RECORDS TO USE:
━━━━━━━━━━━━━━━━

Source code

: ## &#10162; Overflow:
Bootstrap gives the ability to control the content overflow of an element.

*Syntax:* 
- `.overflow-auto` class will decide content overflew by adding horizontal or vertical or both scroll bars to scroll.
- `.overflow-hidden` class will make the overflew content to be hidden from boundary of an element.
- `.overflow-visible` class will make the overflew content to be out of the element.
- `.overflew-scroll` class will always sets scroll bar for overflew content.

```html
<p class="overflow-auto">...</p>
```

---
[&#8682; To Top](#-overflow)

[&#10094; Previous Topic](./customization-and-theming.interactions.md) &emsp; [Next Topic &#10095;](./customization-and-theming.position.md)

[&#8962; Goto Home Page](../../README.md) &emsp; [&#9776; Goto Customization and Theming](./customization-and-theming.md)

━━━━━━━━━━━━━━━━

WORK TASK: Which lines in the records contain the word "class"? Copy each one.

EXERCISE RESPONSE:
- `.overflow-auto` class will decide content overflew by adding horizontal or vertical or both scroll bars to scroll.
- `.overflow-hidden` class will make the overflew content to be hidden from boundary of an element.
- `.overflow-visible` class will make the overflew content to be out of the element.
- `.overflew-scroll` class will always sets scroll bar for overflew content.
<p class="overflow-auto">...</p>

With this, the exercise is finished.